As a reminder, One-Click Theme Setup gives users full control over the demo installation process, and allows them to easily set installation dependencies, import demo content directly into their themes, import and enable plugins, and configure a wide list of options when creating and installing new themes on their sites.
With regards to the Shapers meeting, the question around One Click Theme Setup focused on new features the group wanted it to include, in an effort to make it more useful and more widely adopted.
This spurred a massive sub-thread, with more than 40 responses, the first of which, from Remkus de Vries, was, “Two things. More tutorials on the various options available for devs, but also a configuration wizard.”
To that, Mike Hemberger responded, “Yeah, Lee [Anthony]’s new configuration generator would be HUGE if StudioPress and WP Engine took that on internally.” This resulted in a resounding “YES” from de Vries.
Jon Brown earned a number of positive responses with his suggestion:
“Plugin install and activation from any source… some of our child themes have custom functionality plugins, I need to be able to install and configure them from GitHub or Amazon S3.”
Responding to the group’s question about ways to speed up adoption of One Click Theme Setup, Lauren Gaige added:
“I think another reason third party developers haven’t adopted [One Click Theme Setup] quickly, is that it doesn’t make a lot of sense to update old themes or put new themes out recently.

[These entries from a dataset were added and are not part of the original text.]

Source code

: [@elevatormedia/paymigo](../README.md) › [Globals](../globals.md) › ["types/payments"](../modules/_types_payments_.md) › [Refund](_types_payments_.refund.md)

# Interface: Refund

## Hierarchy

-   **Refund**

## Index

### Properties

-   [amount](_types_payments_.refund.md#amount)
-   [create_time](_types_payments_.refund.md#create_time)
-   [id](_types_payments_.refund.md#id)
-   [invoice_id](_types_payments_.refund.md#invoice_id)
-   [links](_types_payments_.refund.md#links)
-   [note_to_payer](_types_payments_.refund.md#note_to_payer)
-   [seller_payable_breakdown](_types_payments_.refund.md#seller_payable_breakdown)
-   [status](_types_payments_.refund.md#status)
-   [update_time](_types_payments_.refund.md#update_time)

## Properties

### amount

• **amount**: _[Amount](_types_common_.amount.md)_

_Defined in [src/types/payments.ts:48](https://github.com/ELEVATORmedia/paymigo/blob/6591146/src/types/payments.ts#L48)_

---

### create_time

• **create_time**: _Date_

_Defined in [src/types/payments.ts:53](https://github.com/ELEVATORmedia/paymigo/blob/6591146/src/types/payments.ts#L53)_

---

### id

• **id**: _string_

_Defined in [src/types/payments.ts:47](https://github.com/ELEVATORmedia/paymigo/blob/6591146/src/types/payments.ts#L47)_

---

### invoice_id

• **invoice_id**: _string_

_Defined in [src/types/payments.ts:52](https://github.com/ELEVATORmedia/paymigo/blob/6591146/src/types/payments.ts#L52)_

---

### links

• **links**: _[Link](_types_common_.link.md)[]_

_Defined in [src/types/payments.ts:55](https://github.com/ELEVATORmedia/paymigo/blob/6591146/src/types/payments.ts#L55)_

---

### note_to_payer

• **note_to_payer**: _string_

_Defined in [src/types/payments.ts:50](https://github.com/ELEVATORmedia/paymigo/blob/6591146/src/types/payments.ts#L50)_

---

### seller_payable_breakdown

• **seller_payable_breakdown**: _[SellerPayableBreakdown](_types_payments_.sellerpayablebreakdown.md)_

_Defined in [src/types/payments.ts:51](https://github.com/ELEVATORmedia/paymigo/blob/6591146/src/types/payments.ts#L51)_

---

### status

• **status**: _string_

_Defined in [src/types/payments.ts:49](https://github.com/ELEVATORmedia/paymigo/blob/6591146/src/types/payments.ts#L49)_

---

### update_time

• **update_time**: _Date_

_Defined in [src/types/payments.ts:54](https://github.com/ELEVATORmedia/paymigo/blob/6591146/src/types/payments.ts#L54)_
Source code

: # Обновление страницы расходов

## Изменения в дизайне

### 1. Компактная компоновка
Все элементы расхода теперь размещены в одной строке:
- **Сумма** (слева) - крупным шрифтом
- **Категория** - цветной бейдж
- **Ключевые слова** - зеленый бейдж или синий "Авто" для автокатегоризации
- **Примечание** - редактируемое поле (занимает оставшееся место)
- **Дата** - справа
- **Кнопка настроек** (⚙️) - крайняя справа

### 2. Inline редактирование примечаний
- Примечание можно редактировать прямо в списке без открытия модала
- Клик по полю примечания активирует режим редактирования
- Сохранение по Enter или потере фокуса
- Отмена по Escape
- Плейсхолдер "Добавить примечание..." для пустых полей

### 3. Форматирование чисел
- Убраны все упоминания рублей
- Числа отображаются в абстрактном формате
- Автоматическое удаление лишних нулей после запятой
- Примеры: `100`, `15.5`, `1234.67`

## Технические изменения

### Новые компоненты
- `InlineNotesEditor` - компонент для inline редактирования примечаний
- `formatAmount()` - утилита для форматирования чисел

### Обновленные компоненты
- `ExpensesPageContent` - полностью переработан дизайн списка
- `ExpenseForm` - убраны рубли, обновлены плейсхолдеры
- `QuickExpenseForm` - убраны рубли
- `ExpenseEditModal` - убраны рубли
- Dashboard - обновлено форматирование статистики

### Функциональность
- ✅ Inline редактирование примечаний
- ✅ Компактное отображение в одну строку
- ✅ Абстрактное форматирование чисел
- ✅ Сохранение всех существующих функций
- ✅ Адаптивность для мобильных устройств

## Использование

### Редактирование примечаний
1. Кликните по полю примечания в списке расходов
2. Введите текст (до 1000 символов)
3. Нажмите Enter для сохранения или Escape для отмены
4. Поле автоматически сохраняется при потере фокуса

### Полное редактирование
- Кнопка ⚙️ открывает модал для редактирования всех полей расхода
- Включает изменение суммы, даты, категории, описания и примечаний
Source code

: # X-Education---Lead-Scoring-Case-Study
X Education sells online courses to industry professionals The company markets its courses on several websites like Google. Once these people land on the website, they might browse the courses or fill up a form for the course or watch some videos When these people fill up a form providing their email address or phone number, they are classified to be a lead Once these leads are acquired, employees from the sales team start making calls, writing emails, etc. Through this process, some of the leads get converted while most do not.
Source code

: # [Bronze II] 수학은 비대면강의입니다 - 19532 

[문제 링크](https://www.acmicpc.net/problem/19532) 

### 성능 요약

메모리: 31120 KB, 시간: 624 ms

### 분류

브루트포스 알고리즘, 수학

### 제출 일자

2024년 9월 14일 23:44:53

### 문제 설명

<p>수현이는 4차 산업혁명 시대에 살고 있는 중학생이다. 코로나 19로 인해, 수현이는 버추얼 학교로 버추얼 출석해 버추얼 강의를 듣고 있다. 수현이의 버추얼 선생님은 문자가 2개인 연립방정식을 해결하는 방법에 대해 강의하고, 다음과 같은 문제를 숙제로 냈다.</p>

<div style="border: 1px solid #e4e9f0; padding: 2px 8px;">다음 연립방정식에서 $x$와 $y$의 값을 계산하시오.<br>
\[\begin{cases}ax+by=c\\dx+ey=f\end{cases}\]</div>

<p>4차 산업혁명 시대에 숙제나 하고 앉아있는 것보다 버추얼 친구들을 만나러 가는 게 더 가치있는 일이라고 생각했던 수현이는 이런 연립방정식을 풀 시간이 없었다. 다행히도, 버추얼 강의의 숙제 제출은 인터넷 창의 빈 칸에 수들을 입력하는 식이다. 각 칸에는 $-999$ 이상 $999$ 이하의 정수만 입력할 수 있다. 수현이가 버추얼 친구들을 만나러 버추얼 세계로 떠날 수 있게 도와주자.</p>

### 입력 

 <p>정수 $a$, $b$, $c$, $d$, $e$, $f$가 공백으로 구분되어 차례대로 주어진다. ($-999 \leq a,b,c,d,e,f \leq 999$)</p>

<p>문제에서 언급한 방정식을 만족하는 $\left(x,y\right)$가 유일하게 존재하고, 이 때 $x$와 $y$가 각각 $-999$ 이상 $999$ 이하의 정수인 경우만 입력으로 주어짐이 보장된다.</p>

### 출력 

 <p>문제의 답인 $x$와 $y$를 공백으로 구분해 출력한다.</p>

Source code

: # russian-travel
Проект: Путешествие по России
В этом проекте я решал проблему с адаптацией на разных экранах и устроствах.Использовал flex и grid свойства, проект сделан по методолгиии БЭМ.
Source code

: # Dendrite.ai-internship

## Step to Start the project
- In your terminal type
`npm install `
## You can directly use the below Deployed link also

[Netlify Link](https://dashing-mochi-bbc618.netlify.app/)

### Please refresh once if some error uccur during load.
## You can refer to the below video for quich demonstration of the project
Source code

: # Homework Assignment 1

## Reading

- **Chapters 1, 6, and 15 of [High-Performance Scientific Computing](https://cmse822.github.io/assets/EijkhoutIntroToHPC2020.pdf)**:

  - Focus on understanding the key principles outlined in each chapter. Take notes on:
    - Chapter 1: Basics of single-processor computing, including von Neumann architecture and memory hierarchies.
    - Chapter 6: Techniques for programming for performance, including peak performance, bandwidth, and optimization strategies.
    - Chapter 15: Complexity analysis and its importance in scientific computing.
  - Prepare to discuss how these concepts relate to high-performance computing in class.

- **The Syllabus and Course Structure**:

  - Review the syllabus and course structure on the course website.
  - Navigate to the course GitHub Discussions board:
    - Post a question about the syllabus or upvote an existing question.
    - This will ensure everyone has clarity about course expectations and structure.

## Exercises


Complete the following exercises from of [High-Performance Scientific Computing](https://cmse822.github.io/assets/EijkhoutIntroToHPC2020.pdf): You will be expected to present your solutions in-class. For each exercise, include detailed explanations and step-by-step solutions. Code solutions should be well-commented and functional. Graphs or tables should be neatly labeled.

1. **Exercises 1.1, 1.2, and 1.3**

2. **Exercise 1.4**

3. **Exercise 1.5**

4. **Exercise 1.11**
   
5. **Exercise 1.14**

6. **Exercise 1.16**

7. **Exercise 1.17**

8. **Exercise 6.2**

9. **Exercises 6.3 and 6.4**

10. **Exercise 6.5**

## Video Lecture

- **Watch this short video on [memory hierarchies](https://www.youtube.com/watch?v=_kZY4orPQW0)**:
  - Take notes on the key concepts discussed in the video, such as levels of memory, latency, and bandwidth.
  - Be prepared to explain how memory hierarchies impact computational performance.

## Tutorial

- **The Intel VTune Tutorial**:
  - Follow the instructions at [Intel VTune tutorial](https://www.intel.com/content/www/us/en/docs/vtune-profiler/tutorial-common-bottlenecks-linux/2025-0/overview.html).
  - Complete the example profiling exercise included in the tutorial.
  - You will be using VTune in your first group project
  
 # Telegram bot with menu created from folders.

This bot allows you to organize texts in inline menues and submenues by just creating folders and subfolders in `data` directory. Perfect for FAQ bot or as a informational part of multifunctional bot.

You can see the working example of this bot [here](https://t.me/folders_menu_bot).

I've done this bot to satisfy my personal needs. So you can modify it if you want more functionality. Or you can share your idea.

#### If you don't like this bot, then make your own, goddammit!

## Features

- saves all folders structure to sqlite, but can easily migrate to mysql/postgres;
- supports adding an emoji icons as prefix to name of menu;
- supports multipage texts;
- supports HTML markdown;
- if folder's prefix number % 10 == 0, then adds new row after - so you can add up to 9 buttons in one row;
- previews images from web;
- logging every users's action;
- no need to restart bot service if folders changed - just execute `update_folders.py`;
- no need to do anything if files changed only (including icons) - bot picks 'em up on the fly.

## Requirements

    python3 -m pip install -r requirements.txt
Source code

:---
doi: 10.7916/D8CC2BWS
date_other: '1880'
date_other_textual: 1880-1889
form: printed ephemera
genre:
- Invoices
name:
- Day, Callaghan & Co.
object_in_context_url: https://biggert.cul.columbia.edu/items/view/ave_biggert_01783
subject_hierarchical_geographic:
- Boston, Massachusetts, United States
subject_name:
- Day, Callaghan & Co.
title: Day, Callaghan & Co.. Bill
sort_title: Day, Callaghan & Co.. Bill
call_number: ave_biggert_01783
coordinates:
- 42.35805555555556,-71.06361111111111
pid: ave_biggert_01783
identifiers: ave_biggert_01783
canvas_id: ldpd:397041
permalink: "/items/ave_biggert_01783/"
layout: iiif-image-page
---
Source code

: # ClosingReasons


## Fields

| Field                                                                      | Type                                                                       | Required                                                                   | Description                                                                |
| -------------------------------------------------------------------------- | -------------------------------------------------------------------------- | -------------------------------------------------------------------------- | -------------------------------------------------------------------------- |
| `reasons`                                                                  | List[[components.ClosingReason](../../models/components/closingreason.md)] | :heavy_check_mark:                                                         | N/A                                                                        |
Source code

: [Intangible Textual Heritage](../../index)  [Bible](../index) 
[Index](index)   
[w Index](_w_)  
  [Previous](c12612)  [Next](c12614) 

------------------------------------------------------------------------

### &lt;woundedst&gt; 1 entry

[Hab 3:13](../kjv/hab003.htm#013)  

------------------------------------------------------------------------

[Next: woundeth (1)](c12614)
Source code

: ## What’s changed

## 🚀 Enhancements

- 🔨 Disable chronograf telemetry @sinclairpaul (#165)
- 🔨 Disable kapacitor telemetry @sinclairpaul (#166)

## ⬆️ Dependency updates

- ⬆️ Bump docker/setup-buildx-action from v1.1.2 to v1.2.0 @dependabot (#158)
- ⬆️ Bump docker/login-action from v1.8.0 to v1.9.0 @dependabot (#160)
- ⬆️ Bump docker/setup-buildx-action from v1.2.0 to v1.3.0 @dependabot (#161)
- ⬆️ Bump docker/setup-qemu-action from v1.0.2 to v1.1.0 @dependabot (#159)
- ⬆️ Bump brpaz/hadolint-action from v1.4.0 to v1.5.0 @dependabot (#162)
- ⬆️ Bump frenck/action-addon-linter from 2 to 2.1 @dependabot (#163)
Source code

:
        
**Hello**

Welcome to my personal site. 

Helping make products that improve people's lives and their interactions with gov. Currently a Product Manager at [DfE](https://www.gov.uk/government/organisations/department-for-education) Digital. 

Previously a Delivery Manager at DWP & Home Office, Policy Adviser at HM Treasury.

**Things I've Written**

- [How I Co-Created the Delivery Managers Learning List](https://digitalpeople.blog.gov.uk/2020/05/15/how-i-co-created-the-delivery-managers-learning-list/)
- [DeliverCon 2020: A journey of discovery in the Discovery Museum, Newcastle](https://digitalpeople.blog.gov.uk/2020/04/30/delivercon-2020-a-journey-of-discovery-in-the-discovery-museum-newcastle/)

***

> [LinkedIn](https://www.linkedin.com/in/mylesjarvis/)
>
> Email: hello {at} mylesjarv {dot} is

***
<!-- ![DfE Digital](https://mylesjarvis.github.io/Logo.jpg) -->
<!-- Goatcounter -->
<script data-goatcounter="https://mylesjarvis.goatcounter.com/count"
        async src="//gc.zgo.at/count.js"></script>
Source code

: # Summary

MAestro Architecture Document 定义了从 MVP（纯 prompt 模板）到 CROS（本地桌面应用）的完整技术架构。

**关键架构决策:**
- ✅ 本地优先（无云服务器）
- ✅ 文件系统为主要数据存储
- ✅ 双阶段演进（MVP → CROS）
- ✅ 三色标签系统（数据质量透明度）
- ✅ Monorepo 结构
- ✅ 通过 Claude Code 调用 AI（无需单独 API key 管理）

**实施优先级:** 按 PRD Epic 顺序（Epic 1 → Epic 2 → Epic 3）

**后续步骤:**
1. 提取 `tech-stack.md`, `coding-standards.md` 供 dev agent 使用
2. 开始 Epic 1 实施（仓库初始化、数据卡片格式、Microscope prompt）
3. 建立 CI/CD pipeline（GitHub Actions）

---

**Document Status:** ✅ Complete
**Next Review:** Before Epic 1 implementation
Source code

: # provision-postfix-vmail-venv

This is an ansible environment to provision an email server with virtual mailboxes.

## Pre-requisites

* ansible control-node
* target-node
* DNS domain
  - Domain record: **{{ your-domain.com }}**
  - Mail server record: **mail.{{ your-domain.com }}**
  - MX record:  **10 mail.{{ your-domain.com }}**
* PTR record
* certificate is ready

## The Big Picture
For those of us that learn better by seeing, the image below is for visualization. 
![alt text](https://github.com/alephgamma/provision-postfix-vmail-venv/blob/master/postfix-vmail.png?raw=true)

This was discussed in the live Shapers meeting. With the pace at which things are moving, what’s to say I don’t update a theme, or launch a new one, and a few weeks later I have to redo things.”
Robin Cornett agreed:
“Just trying to develop for Gutenberg, I’m running into this. I write a script, and in 5.2, it’s fine, but with Gutenberg active, there are a bunch of deprecated notices for the script. So I write for 5.2, but how long will that last, because presumably, the new deprecations will make their way into 5.3?”
Both of these sentiments touched on things we see at WP Engine, where we’ve been spending a lot of time updating with all these capabilities vs. releasing new themes.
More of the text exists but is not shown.